# Directions for this task
Begin with the line containing "application is the" and copy every line after it to the end of the entries, exactly, leaving out the lines before it.

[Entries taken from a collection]
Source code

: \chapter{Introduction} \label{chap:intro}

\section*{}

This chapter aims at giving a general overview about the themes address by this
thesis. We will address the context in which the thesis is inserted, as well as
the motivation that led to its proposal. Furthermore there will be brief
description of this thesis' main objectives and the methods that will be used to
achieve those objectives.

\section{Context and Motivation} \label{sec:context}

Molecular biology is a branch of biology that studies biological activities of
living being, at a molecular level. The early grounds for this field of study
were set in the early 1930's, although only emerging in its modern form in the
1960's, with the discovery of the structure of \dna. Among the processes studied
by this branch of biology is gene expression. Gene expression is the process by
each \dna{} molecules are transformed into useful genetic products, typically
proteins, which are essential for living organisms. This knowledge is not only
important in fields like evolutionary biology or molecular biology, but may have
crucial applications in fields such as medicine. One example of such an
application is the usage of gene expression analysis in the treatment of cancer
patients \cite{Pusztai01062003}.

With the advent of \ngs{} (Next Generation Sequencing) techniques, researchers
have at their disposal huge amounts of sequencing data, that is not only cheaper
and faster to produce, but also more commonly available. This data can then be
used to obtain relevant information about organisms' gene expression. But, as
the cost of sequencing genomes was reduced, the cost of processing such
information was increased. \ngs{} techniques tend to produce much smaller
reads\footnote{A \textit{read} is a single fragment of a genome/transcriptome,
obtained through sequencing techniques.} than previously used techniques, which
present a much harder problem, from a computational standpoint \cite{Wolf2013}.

# Finished task
application is the usage of gene expression analysis in the treatment of cancer
patients \cite{Pusztai01062003}.

With the advent of \ngs{} (Next Generation Sequencing) techniques, researchers
have at their disposal huge amounts of sequencing data, that is not only cheaper
and faster to produce, but also more commonly available. This data can then be
used to obtain relevant information about organisms' gene expression. But, as
the cost of sequencing genomes was reduced, the cost of processing such
information was increased. \ngs{} techniques tend to produce much smaller
reads\footnote{A \textit{read} is a single fragment of a genome/transcriptome,
obtained through sequencing techniques.} than previously used techniques, which
present a much harder problem, from a computational standpoint \cite{Wolf2013}.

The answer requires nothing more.